→ PROBLEM DESCRIPTION: All that should be output is the block of lines below from the line with "2. [x] Como abordar" to the line with "na ramificação principal", both included, exactly as written.

→ INPUT DATA:
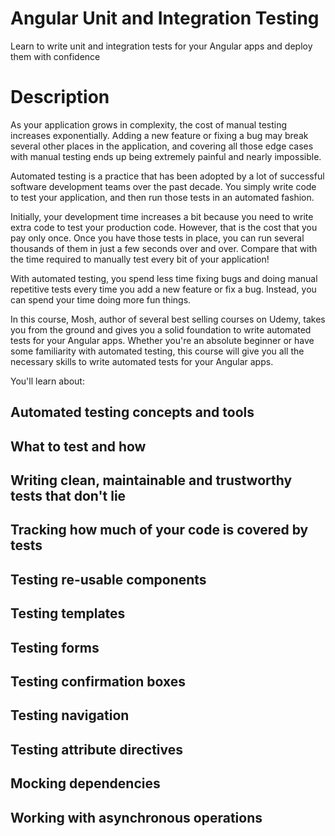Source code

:# Angular Unit and Integration Testing
Learn to write unit and integration tests for your Angular apps and deploy them with confidence

# Description
As your application grows in complexity, the cost of manual testing increases exponentially. Adding a new feature or fixing a bug may break several other places in the application, and covering all those edge cases with manual testing ends up being extremely painful and nearly impossible. 



Automated testing is a practice that has been adopted by a lot of successful software development teams over the past decade. You simply write code to test your application, and then run those tests in an automated fashion. 



Initially, your development time increases a bit because you need to write extra code to test your production code. However, that is the cost that you pay only once. Once you have those tests in place, you can run several thousands of them in just a few seconds over and over. Compare that with the time required to manually test every bit of your application! 



With automated testing, you spend less time fixing bugs and doing manual repetitive tests every time you add a new feature or fix a bug. Instead, you can spend your time doing more fun things. 



In this course, Mosh, author of several best selling courses on Udemy, takes you from the ground and gives you a solid foundation to write automated tests for your Angular apps. Whether you're an absolute beginner or have some familiarity with automated testing, this course will give you all the necessary skills to write automated tests for your Angular apps. 



You'll learn about: 
## Automated testing concepts and tools
## What to test and how 
## Writing clean, maintainable and trustworthy tests that don't lie  
## Tracking how much of your code is covered by tests 
## Testing re-usable components
## Testing templates
## Testing forms
## Testing confirmation boxes
## Testing navigation 
## Testing attribute directives
## Mocking dependencies 
## Working with asynchronous operations
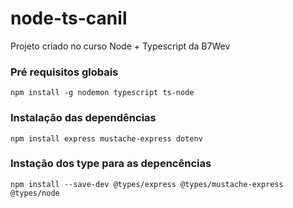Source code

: # node-ts-canil
Projeto criado no curso Node + Typescript da B7Wev
### Pré requisitos globais
`npm install -g nodemon typescript ts-node`
### Instalação das dependências
`npm install express mustache-express dotenv`
### Instação dos type para as depencências
`npm install --save-dev @types/express @types/mustache-express @types/node`
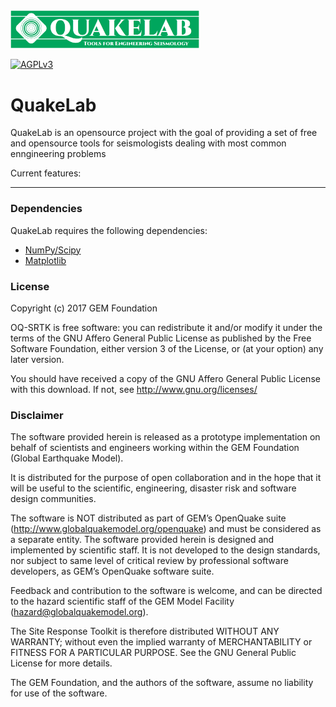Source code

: <img alt="QuakeLab - Tools for Engineering Seismology" class="right" style="width: 60%" src="https://raw.githubusercontent.com/klunk386/QuakeLab/master/logo/quakelab.png" />

[![AGPLv3](https://www.gnu.org/graphics/agplv3-88x31.png)](https://www.gnu.org/licenses/agpl.html)

# QuakeLab

QuakeLab is an opensource project with the goal of providing a set of free and opensource tools for seismologists dealing with most common enngineering problems

Current features:

---

### Dependencies

QuakeLab requires the following dependencies:

  * [NumPy/Scipy](http://www.scipy.org/)
  * [Matplotlib](http://matplotlib.org/)

### License

Copyright (c) 2017 GEM Foundation

OQ-SRTK is free software: you can redistribute it and/or modify it under the terms of the GNU Affero General Public License as published by the Free Software Foundation, either version 3 of the License, or (at your option) any later version.

You should have received a copy of the GNU Affero General Public License with this download. If not, see <http://www.gnu.org/licenses/>

### Disclaimer

The software provided herein is released as a prototype implementation on behalf of scientists and engineers working within the GEM Foundation (Global Earthquake Model).

It is distributed for the purpose of open collaboration and in the hope that it will be useful to the scientific, engineering, disaster risk and software design communities.

The software is NOT distributed as part of GEM’s OpenQuake suite (http://www.globalquakemodel.org/openquake) and must be considered as a separate entity. The software provided herein is designed and implemented by scientific staff. It is not developed to the design standards, nor subject to same level of critical review by professional software developers, as GEM’s OpenQuake software suite.

Feedback and contribution to the software is welcome, and can be directed to the hazard scientific staff of the GEM Model Facility (hazard@globalquakemodel.org).

The Site Response Toolkit is therefore distributed WITHOUT ANY WARRANTY; without even the implied warranty of MERCHANTABILITY or FITNESS FOR A PARTICULAR PURPOSE. See the GNU General Public License for more details.

The GEM Foundation, and the authors of the software, assume no liability for use of the software.


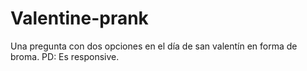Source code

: # Valentine-prank

Una pregunta con dos opciones en el día de san valentín en forma de broma.
PD: Es responsive.
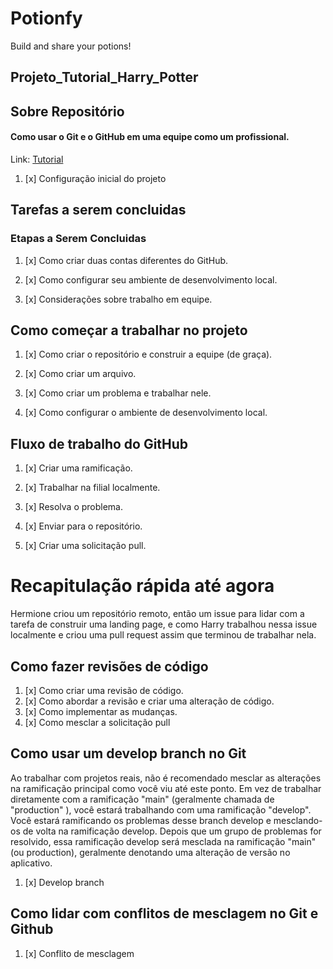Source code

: # Potionfy

Build and share your potions!


## Projeto_Tutorial_Harry_Potter

## Sobre Repositório

#### Como usar o Git e o GitHub em uma equipe como um profissional.

Link: [Tutorial](https://www.freecodecamp.org/news/how-to-use-git-and-github-in-a-team-like-a-pro/)

1. [x] Configuração inicial do projeto

## Tarefas a serem concluidas

### Etapas a Serem Concluidas

1. [x] Como criar duas contas diferentes do GitHub.

2. [x] Como configurar seu ambiente de desenvolvimento local.

3. [x] Considerações sobre trabalho em equipe.

## Como começar a trabalhar no projeto

1. [x] Como criar o repositório e construir a equipe (de graça).

2. [x] Como criar um arquivo.

3. [x] Como criar um problema e trabalhar nele.

4. [x] Como configurar o ambiente de desenvolvimento local.

## Fluxo de trabalho do GitHub

1. [x] Criar uma ramificação.

2. [x] Trabalhar na filial localmente.

3. [x] Resolva o problema.

4. [x] Enviar para o repositório.

5. [x] Criar uma solicitação pull.


# Recapitulação rápida até agora

Hermione criou um repositório remoto,
então um issue para lidar com a tarefa de construir
uma landing page, e como Harry trabalhou nessa issue
localmente e criou uma pull request assim que terminou de trabalhar nela.
## Como fazer revisões de código
1. [x] Como criar uma revisão de código.
2. [x] Como abordar a revisão e criar uma alteração de código.
3. [x] Como implementar as mudanças.
4. [x] Como mesclar a solicitação pull
## Como usar um develop branch no Git
Ao trabalhar com projetos reais,
não é recomendado mesclar as alterações
na ramificação principal como você viu até este ponto.
Em vez de trabalhar diretamente com a ramificação &quot;main&quot; (geralmente chamada de &quot;production&quot; ), você estará trabalhando com uma ramificação &quot;develop&quot;. Você estará ramificando os problemas desse branch develop e mesclando-os de volta na ramificação develop.
Depois que um grupo de problemas for resolvido, essa ramificação develop será mesclada na ramificação &quot;main&quot; (ou production), geralmente denotando uma alteração de versão no aplicativo.
1. [x] Develop branch
## Como lidar com conflitos de mesclagem no Git e Github
1. [x] Conflito de mesclagem
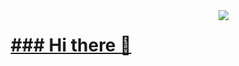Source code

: <img align="right" src="https://visitor-badge.laobi.icu/badge?page_id=loukini.loukini"/>

<h1 align="center">
  <a href="[https://git.io/typing-svg](https://tenor.com/fr/view/stitch-dancing-happy-dance-disney-gif-16238976)"/>
### Hi there 👋

<!--
**loukini/loukini** is a ✨ _special_ ✨ repository because its `README.md` (this file) appears on your GitHub profile.

Here are some ideas to get you started:

- 🔭 I’m currently working on ...
- 🌱 I’m currently learning ...
- 👯 I’m looking to collaborate on ...
- 🤔 I’m looking for help with ...
- 💬 Ask me about ...
- 📫 How to reach me: ...
- 😄 Pronouns: ...
- ⚡ Fun fact: ...
-->
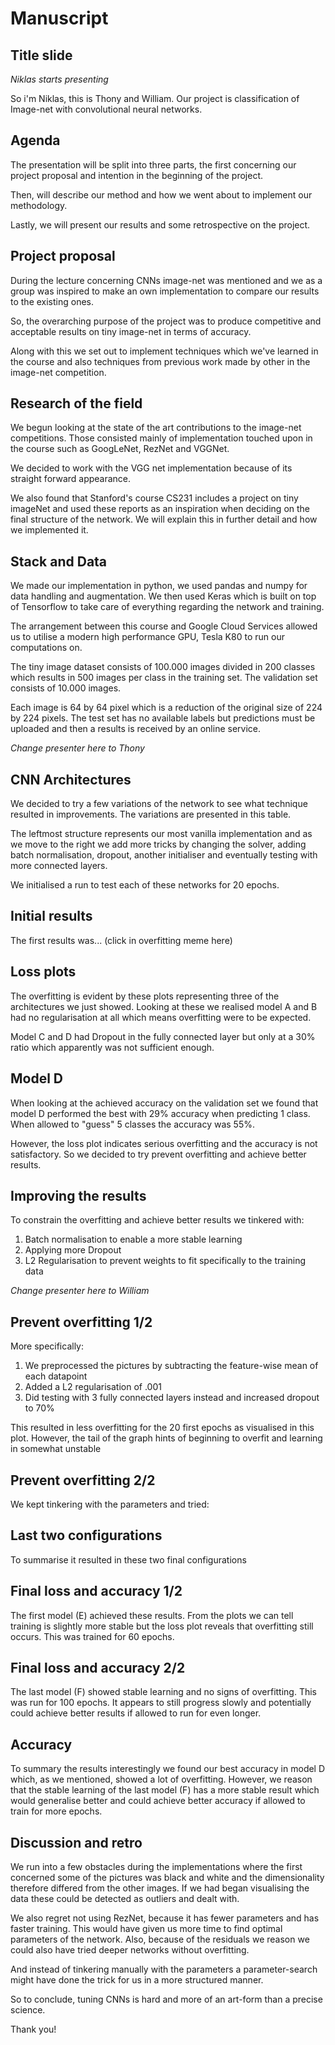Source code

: # Manuscript

## Title slide

*Niklas starts presenting*

So i'm Niklas, this is Thony and William. Our project is classification of Image-net with convolutional neural networks.

## Agenda

The presentation will be split into three parts, the first concerning our project proposal and intention in the beginning of the project.

Then, will describe our method and how we went about to implement our methodology.

Lastly, we will present our results and some retrospective on the project.

## Project proposal

During the lecture concerning CNNs image-net was mentioned and we as a group was inspired to make an own implementation to compare our results to the existing ones.

So, the overarching purpose of the project was to produce competitive and acceptable results on tiny image-net in terms of accuracy.

Along with this we set out to implement techniques which we've learned in the course and also techniques from previous work made by other in the image-net competition.

## Research of the field

We begun looking at the state of the art contributions to the image-net competitions. Those consisted mainly of implementation touched upon in the course such as GoogLeNet, RezNet and VGGNet.

We decided to work with the VGG net implementation because of its straight forward appearance.

We also found that Stanford's course CS231 includes a project on tiny imageNet and used these reports as an inspiration when deciding on the final structure of the network. We will explain this in further detail and how we implemented it.

## Stack and Data

We made our implementation in python, we used pandas and numpy for data handling and augmentation. We then used Keras which is built on top of Tensorflow to take care of everything regarding the network and training.

The arrangement between this course and Google Cloud Services allowed us to utilise a modern high performance GPU, Tesla K80 to run our computations on.

The tiny image dataset consists of 100.000 images divided in 200 classes which results in 500 images per class in the training set. The validation set consists of 10.000 images.

Each image is 64 by 64 pixel which is a reduction of the original size of 224 by 224 pixels. The test set has no available labels but predictions must be uploaded and then a results is received by an online service.

*Change presenter here to Thony*

## CNN Architectures

We decided to try a few variations of the network to see what technique resulted in improvements. The variations are presented in this table.

The leftmost structure represents our most vanilla implementation and as we move to the right we add more tricks by changing the solver, adding batch normalisation, dropout, another initialiser and eventually testing with more connected layers.

We initialised a run to test each of these networks for 20 epochs.

## Initial results

The first results was... (click in overfitting meme here)

## Loss plots

The overfitting is evident by these plots representing three of the architectures we just showed. Looking at these we realised model A and B had no regularisation at all which means overfitting were to be expected.

Model C and D had Dropout in the fully connected layer but only at a 30% ratio which apparently was not sufficient enough.

## Model D

When looking at the achieved accuracy on the validation set we found that model D performed the best with 29% accuracy when predicting 1 class. When allowed to "guess" 5 classes the accuracy was 55%.

However, the loss plot indicates serious overfitting and the accuracy is not satisfactory. So we decided to try prevent overfitting and achieve better results.

## Improving the results

To constrain the overfitting and achieve better results we tinkered with:
1. Batch normalisation to enable a more stable learning
2. Applying more Dropout
3. L2 Regularisation to prevent weights to fit specifically to the training data

*Change presenter here to William*

## Prevent overfitting 1/2

More specifically:
1. We preprocessed the pictures by subtracting the feature-wise mean of each datapoint
2. Added a L2 regularisation of .001
3. Did testing with 3 fully connected layers instead and increased dropout to 70%

This resulted in less overfitting for the 20 first epochs as visualised in this plot. However, the tail of the graph hints of beginning to overfit and learning in somewhat unstable

## Prevent overfitting 2/2

We kept tinkering with the parameters and tried:
<!-- TODO:  WILLIAM: Fill in here-->

## Last two configurations

To summarise it resulted in these two final configurations

## Final loss and accuracy 1/2

The first model (E) achieved these results. From the plots we can tell training is slightly more stable but the loss plot reveals that overfitting still occurs. This was trained for 60 epochs.

## Final loss and accuracy 2/2

The last model (F) showed stable learning and no signs of overfitting. This was run for 100 epochs. It appears to still progress slowly and potentially could achieve better results if allowed to run for even longer.

## Accuracy

To summary the results interestingly we found our best accuracy in model D which, as we mentioned, showed a lot of overfitting. However, we reason that the stable learning of the last model (F) has a more stable result which would generalise better and could achieve better accuracy if allowed to train for more epochs.

## Discussion and retro

We run into a few obstacles during the implementations where the first concerned some of the pictures was black and white and the dimensionality therefore differed from the other images. If we had began visualising the data these could be detected as outliers and dealt with.

We also regret not using RezNet, because it has fewer parameters and has faster training. This would have given us more time to find optimal parameters of the network. Also, because of the residuals we reason we could also have tried deeper networks without overfitting.

And instead of tinkering manually with the parameters a parameter-search might have done the trick for us in a more structured manner.

So to conclude, tuning CNNs is hard and more of an art-form than a precise science.

Thank you!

→ ANSWER SECTION:
2. [x] Como abordar a revisão e criar uma alteração de código.
3. [x] Como implementar as mudanças.
4. [x] Como mesclar a solicitação pull
## Como usar um develop branch no Git
Ao trabalhar com projetos reais,
não é recomendado mesclar as alterações
na ramificação principal como você viu até este ponto.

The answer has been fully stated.